How come that test results from the 'recent past' apply for the 'future'?
And how come that results from test setup apply for an actual production ?

In the very beginning of this article, it's already been mentioned that QA should provide valid information about how siftware will work on production.
Hence, its goal is to give a valid prediction about production.
By definition, a valid prediction can only be produced by something that has predictive power - scientific model.
Use case based testing approach neither imply that tests would be run on a model, nor imply that there even would be one.
Another words, test results of use case based tests cannot be used as a valid prediction, because it doesn't have predictive power.
To put it simply, there is no proof, or even reason that test results from 'recent past' would end up the same way in the future.
And there is no proof that test results from test machine (even in the exact time) are exactly the same as it'd be from porduction.

It should be mentioned, that there's an option - to prove a special case, i.e. prove that specific use case based tests have predictive power for a specific piece of software.
But, usually, it is not worth the effort. Most notably because prooving something is a costly process, but proof of a special case is not applicable to other cases on its own.
In order for that specail case to be applicable to other cases there should be a separate proof for that.
But, like we said, prooving something is a costly process.

There's, actually, one more argument to why use case based tests lack predictive power.
The thing is, running a test aiming to know if something Will work, is actually an attempt to measure the future.
And here's a catch - we cannot measure the future (due to fundmental properties of the universe, stated by physics).
Strictly speaking, even task of measuring 'present' is quite tricky on its own. Due to Heisenberg's uncertainty principle[2], or observer effect[3].
More often than not, when trying to measure 'present', the results are actually for rather 'recent past'. Including the case of measuring something with use case based tests.
So it seems kind of unrealistic, to say the least, to try to 'measure' future production with use case based tests.

With all that said, if use case based testing lacks predictive power, than what are the alternatives to it?
What are the options to get valid prediction about production?

Possible ways to predict if software will work as expected on production

Its a tricky question. Because it is actually about knowing the future. Like literally.
No, no fortune telling. We'll go with scientific methods for that.
Largely because scientific methods imply that there is proof of a statement.
Including cases of prooving that a given scientific model, for instance, has predictive power.
And we've already stated that we aim for it (for predictive power).

We'll start with determining future of a computer system. Right from the beginning, there's at least 2 factors when it comes to determining its future state:
- is it deterministic system? [1]
- does it have input data from real world ?
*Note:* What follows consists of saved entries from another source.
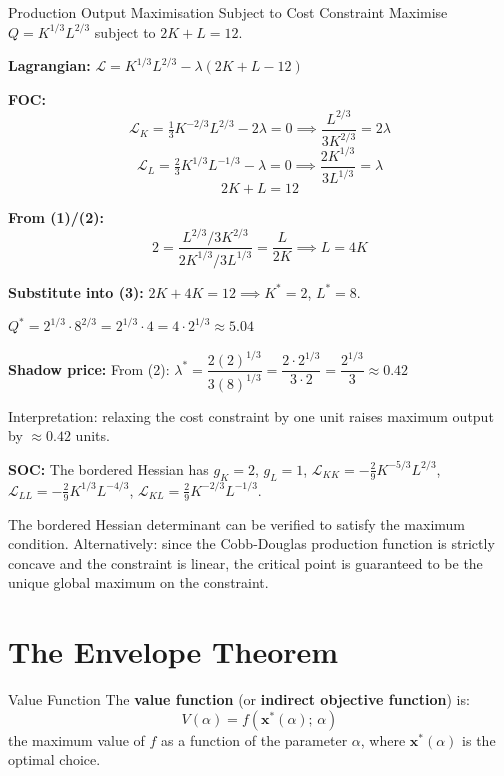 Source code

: \documentclass[12pt, a4paper]{article}
\theoremstyle{definition}
\newcommand{\bx}{\mathbf{x}}
\begin{document}
\begin{exbox}{Production Output Maximisation Subject to Cost Constraint}
Maximise $Q = K^{1/3}L^{2/3}$ subject to $2K + L = 12$.

\textbf{Lagrangian:}
$\mathcal{L} = K^{1/3}L^{2/3} - \lambda(2K+L-12)$

\textbf{FOC:}
\[
  \mathcal{L}_K = \tfrac{1}{3}K^{-2/3}L^{2/3} - 2\lambda = 0
  \implies \frac{L^{2/3}}{3K^{2/3}} = 2\lambda \tag{1}
\]
\[
  \mathcal{L}_L = \tfrac{2}{3}K^{1/3}L^{-1/3} - \lambda = 0
  \implies \frac{2K^{1/3}}{3L^{1/3}} = \lambda \tag{2}
\]
\[
  2K + L = 12 \tag{3}
\]

\textbf{From (1)/(2):}
\[
  2 = \frac{L^{2/3}/3K^{2/3}}{2K^{1/3}/3L^{1/3}} = \frac{L}{2K}
  \implies L = 4K
\]

\textbf{Substitute into (3):}
$2K + 4K = 12 \implies K^* = 2$, \quad $L^* = 8$.

$Q^* = 2^{1/3}\cdot 8^{2/3} = 2^{1/3}\cdot 4 = 4\cdot 2^{1/3} \approx 5.04$

\textbf{Shadow price:}
From (2): $\lambda^* = \dfrac{2(2)^{1/3}}{3(8)^{1/3}} = \dfrac{2\cdot2^{1/3}}{3\cdot 2} = \dfrac{2^{1/3}}{3} \approx 0.42$

Interpretation: relaxing the cost constraint by one unit raises maximum
output by $\approx 0.42$ units.

\textbf{SOC:} The bordered Hessian has
$g_K=2$, $g_L=1$, $\mathcal{L}_{KK} = -\tfrac{2}{9}K^{-5/3}L^{2/3}$,
$\mathcal{L}_{LL} = -\tfrac{2}{9}K^{1/3}L^{-4/3}$,
$\mathcal{L}_{KL} = \tfrac{2}{9}K^{-2/3}L^{-1/3}$.

The bordered Hessian determinant can be verified to satisfy the maximum
condition. Alternatively: since the Cobb-Douglas production function is
strictly concave and the constraint is linear, the critical point is
guaranteed to be the unique global maximum on the constraint.
\end{exbox}

\section{The Envelope Theorem}

\begin{defbox}{Value Function}
The \textbf{value function} (or \textbf{indirect objective function}) is:
\[
  V(\alpha) = f(\bx^*(\alpha);\, \alpha)
\]
the maximum value of $f$ as a function of the parameter $\alpha$, where
$\bx^*(\alpha)$ is the optimal choice.
\end{defbox}
\end{document}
Is it deterministic system?
Deterministic system, by definition, is a system in which no randomness is involved in the development of future states of the system [1]
Therefore there is a way to determine future state of a system. For example, by evaluating an analytical model of that system.

If a system is non-deterministic - than its future state involves some randomness.
Therefore it is the matter of probability. And, although it is possible to calculate future state of such a system, it is out of scope of this discussion.

Input data from real world.
'Input data from real world' just means all analog input. Like input from analog sensors, input from video cameras, etc.
There's one key point about analog input. With quite high accuracy, we can say that no 2 samples of analog input are equal. Although it could coincide.
Example - cover up video camera's lens (so it'll go all black) and take 2 consecutive photos.
No specially designed environment, that was specifically made to produce exact same input for the tests. Nothing like that, just regular camera.
Now, compare 2 images byte by byte. Headers and meta info aside - there's gonna be a difference.
Another example. Try to record 2 audio clips of a supposed silence. Again, no special setups.
And again, compare the clips byte by byte. There's gonna be a difference.

And what if we have a test case (use case based) that has analog input?
The thing is, unless executed on special setup, the exact analog input for that test will differ each time you run a test.
One conclusion from this is yet another argument why use case based test results are not a valid prediction.
The other one is - if software imply analog input, it should be taken into account, when determining future state of a system.

Mathematical proof.
Now lets look at a case, when system is deterministic, but there's no input from real world.
For example, an arbitrary function that depends only on its input parameters.
No context, no OS, no extra factors, nothing.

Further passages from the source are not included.